Every line below should be given again without alteration.

-----

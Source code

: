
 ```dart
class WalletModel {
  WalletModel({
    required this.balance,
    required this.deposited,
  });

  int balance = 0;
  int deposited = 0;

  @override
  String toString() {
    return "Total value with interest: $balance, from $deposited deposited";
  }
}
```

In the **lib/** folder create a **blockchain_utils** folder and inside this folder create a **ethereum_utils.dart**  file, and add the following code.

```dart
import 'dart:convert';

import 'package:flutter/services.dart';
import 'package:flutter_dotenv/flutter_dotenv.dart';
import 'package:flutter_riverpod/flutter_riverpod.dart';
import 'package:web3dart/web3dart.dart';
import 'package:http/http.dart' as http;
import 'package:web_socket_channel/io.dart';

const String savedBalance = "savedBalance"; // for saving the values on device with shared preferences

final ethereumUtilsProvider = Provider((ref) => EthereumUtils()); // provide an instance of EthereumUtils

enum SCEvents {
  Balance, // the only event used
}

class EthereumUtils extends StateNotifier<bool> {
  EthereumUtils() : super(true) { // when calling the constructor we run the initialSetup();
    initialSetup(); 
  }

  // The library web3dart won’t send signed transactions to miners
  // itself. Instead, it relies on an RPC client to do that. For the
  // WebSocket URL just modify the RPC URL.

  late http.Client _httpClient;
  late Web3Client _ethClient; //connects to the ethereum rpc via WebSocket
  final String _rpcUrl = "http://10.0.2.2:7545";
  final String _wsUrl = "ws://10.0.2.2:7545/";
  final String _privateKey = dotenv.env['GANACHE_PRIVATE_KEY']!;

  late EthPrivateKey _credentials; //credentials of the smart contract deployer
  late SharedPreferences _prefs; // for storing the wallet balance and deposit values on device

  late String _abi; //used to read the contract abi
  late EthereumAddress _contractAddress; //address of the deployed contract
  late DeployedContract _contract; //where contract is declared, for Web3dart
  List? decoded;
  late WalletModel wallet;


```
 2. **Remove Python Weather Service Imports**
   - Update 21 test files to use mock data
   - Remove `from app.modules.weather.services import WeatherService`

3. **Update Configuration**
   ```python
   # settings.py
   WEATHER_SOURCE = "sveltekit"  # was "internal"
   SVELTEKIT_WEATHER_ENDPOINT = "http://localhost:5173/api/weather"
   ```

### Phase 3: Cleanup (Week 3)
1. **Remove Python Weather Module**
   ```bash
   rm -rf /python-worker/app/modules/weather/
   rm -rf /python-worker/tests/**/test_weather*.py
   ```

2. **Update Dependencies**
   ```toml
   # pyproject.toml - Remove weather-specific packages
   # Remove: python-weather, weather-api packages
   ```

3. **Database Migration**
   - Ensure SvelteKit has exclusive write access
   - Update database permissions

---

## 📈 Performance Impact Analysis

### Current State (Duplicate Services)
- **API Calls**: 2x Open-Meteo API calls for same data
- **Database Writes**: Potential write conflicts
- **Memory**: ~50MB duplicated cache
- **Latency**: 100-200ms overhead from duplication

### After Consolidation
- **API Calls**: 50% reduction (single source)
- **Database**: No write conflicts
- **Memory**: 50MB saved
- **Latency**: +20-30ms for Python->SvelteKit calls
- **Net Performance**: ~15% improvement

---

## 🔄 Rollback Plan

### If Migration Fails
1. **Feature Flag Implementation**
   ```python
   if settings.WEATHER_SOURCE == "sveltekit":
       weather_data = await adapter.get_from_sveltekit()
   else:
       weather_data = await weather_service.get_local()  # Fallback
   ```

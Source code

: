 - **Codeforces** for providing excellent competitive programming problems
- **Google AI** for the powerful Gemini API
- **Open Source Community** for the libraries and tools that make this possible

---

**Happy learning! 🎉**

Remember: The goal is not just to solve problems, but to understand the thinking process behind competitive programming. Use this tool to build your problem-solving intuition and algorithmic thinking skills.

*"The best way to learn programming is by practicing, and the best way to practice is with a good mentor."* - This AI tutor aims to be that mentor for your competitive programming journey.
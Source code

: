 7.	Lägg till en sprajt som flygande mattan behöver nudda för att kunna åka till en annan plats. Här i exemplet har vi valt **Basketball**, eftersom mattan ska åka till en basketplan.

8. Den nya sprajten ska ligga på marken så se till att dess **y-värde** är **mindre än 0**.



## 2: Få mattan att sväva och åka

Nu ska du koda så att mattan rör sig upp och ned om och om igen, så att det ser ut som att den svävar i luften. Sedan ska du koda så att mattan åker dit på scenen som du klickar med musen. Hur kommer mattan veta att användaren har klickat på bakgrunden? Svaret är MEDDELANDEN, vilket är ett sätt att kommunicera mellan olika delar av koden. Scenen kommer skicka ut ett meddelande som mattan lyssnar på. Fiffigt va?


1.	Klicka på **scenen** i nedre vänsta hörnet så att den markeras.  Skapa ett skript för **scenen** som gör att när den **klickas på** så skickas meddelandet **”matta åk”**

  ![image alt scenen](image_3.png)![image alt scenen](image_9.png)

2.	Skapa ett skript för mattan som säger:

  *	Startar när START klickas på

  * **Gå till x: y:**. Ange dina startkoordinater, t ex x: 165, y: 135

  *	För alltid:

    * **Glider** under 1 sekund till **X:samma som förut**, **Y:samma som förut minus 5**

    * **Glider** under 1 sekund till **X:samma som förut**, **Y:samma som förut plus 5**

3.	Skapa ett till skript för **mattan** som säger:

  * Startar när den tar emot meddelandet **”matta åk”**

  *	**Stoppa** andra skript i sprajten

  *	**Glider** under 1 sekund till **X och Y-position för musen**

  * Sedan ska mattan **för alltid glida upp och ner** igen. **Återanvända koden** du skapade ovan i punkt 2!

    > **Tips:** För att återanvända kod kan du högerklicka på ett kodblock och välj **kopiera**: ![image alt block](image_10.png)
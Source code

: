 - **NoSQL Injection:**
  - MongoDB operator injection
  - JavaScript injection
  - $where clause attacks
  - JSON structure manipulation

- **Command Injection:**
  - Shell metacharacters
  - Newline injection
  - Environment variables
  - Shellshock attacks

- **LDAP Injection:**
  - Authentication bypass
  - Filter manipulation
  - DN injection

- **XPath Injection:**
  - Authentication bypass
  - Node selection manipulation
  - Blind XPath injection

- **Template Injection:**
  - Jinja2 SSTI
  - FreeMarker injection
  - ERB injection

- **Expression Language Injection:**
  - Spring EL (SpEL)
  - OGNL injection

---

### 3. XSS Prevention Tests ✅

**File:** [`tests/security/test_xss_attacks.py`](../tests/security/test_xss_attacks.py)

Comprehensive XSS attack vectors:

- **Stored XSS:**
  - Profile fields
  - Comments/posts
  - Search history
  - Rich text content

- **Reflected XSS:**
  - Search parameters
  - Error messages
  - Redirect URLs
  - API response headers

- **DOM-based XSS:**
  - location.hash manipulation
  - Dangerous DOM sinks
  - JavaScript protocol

-----

__Written solution__
Source code

:
 ```dart
class WalletModel {
  WalletModel({
    required this.balance,
    required this.deposited,
  });

  int balance = 0;
  int deposited = 0;

  @override
  String toString() {
    return "Total value with interest: $balance, from $deposited deposited";
  }
}
```

In the **lib/** folder create a **blockchain_utils** folder and inside this folder create a **ethereum_utils.dart**  file, and add the following code.

```dart
import 'dart:convert';

import 'package:flutter/services.dart';
import 'package:flutter_dotenv/flutter_dotenv.dart';
import 'package:flutter_riverpod/flutter_riverpod.dart';
import 'package:web3dart/web3dart.dart';
import 'package:http/http.dart' as http;
import 'package:web_socket_channel/io.dart';

const String savedBalance = "savedBalance"; // for saving the values on device with shared preferences

final ethereumUtilsProvider = Provider((ref) => EthereumUtils()); // provide an instance of EthereumUtils

enum SCEvents {
  Balance, // the only event used
}

class EthereumUtils extends StateNotifier<bool> {
  EthereumUtils() : super(true) { // when calling the constructor we run the initialSetup();
    initialSetup(); 
  }

  // The library web3dart won’t send signed transactions to miners
  // itself. Instead, it relies on an RPC client to do that. For the
  // WebSocket URL just modify the RPC URL.

  late http.Client _httpClient;
  late Web3Client _ethClient; //connects to the ethereum rpc via WebSocket
  final String _rpcUrl = "http://10.0.2.2:7545";
  final String _wsUrl = "ws://10.0.2.2:7545/";
  final String _privateKey = dotenv.env['GANACHE_PRIVATE_KEY']!;

  late EthPrivateKey _credentials; //credentials of the smart contract deployer
  late SharedPreferences _prefs; // for storing the wallet balance and deposit values on device

  late String _abi; //used to read the contract abi
  late EthereumAddress _contractAddress; //address of the deployed contract
  late DeployedContract _contract; //where contract is declared, for Web3dart
  List? decoded;
  late WalletModel wallet;


```
 2. **Remove Python Weather Service Imports**
   - Update 21 test files to use mock data
   - Remove `from app.modules.weather.services import WeatherService`

3. **Update Configuration**
   ```python
   # settings.py
   WEATHER_SOURCE = "sveltekit"  # was "internal"
   SVELTEKIT_WEATHER_ENDPOINT = "http://localhost:5173/api/weather"
   ```

### Phase 3: Cleanup (Week 3)
1. **Remove Python Weather Module**
   ```bash
   rm -rf /python-worker/app/modules/weather/
   rm -rf /python-worker/tests/**/test_weather*.py
   ```

2. **Update Dependencies**
   ```toml
   # pyproject.toml - Remove weather-specific packages
   # Remove: python-weather, weather-api packages
   ```

3. **Database Migration**
   - Ensure SvelteKit has exclusive write access
   - Update database permissions

---

## 📈 Performance Impact Analysis

### Current State (Duplicate Services)
- **API Calls**: 2x Open-Meteo API calls for same data
- **Database Writes**: Potential write conflicts
- **Memory**: ~50MB duplicated cache
- **Latency**: 100-200ms overhead from duplication

### After Consolidation
- **API Calls**: 50% reduction (single source)
- **Database**: No write conflicts
- **Memory**: 50MB saved
- **Latency**: +20-30ms for Python->SvelteKit calls
- **Net Performance**: ~15% improvement

---

## 🔄 Rollback Plan

### If Migration Fails
1. **Feature Flag Implementation**
   ```python
   if settings.WEATHER_SOURCE == "sveltekit":
       weather_data = await adapter.get_from_sveltekit()
   else:
       weather_data = await weather_service.get_local()  # Fallback
   ```

Source code

: - **Codeforces** for providing excellent competitive programming problems
- **Google AI** for the powerful Gemini API
- **Open Source Community** for the libraries and tools that make this possible

---

**Happy learning! 🎉**

Remember: The goal is not just to solve problems, but to understand the thinking process behind competitive programming. Use this tool to build your problem-solving intuition and algorithmic thinking skills.

*"The best way to learn programming is by practicing, and the best way to practice is with a good mentor."* - This AI tutor aims to be that mentor for your competitive programming journey.
Source code

: 7.	Lägg till en sprajt som flygande mattan behöver nudda för att kunna åka till en annan plats. Här i exemplet har vi valt **Basketball**, eftersom mattan ska åka till en basketplan.

8. Den nya sprajten ska ligga på marken så se till att dess **y-värde** är **mindre än 0**.



## 2: Få mattan att sväva och åka

Nu ska du koda så att mattan rör sig upp och ned om och om igen, så att det ser ut som att den svävar i luften. Sedan ska du koda så att mattan åker dit på scenen som du klickar med musen. Hur kommer mattan veta att användaren har klickat på bakgrunden? Svaret är MEDDELANDEN, vilket är ett sätt att kommunicera mellan olika delar av koden. Scenen kommer skicka ut ett meddelande som mattan lyssnar på. Fiffigt va?


1.	Klicka på **scenen** i nedre vänsta hörnet så att den markeras.  Skapa ett skript för **scenen** som gör att när den **klickas på** så skickas meddelandet **”matta åk”**

  ![image alt scenen](image_3.png)![image alt scenen](image_9.png)

2.	Skapa ett skript för mattan som säger:

  *	Startar när START klickas på

  * **Gå till x: y:**. Ange dina startkoordinater, t ex x: 165, y: 135

  *	För alltid:

    * **Glider** under 1 sekund till **X:samma som förut**, **Y:samma som förut minus 5**

    * **Glider** under 1 sekund till **X:samma som förut**, **Y:samma som förut plus 5**

3.	Skapa ett till skript för **mattan** som säger:

  * Startar när den tar emot meddelandet **”matta åk”**

  *	**Stoppa** andra skript i sprajten

  *	**Glider** under 1 sekund till **X och Y-position för musen**

  * Sedan ska mattan **för alltid glida upp och ner** igen. **Återanvända koden** du skapade ovan i punkt 2!

    > **Tips:** För att återanvända kod kan du högerklicka på ett kodblock och välj **kopiera**: ![image alt block](image_10.png)
Source code

: - **NoSQL Injection:**
  - MongoDB operator injection
  - JavaScript injection
  - $where clause attacks
  - JSON structure manipulation

- **Command Injection:**
  - Shell metacharacters
  - Newline injection
  - Environment variables
  - Shellshock attacks

- **LDAP Injection:**
  - Authentication bypass
  - Filter manipulation
  - DN injection

- **XPath Injection:**
  - Authentication bypass
  - Node selection manipulation
  - Blind XPath injection

- **Template Injection:**
  - Jinja2 SSTI
  - FreeMarker injection
  - ERB injection

- **Expression Language Injection:**
  - Spring EL (SpEL)
  - OGNL injection

---

### 3. XSS Prevention Tests ✅

**File:** [`tests/security/test_xss_attacks.py`](../tests/security/test_xss_attacks.py)

Comprehensive XSS attack vectors:

- **Stored XSS:**
  - Profile fields
  - Comments/posts
  - Search history
  - Rich text content

- **Reflected XSS:**
  - Search parameters
  - Error messages
  - Redirect URLs
  - API response headers

- **DOM-based XSS:**
  - location.hash manipulation
  - Dangerous DOM sinks
  - JavaScript protocol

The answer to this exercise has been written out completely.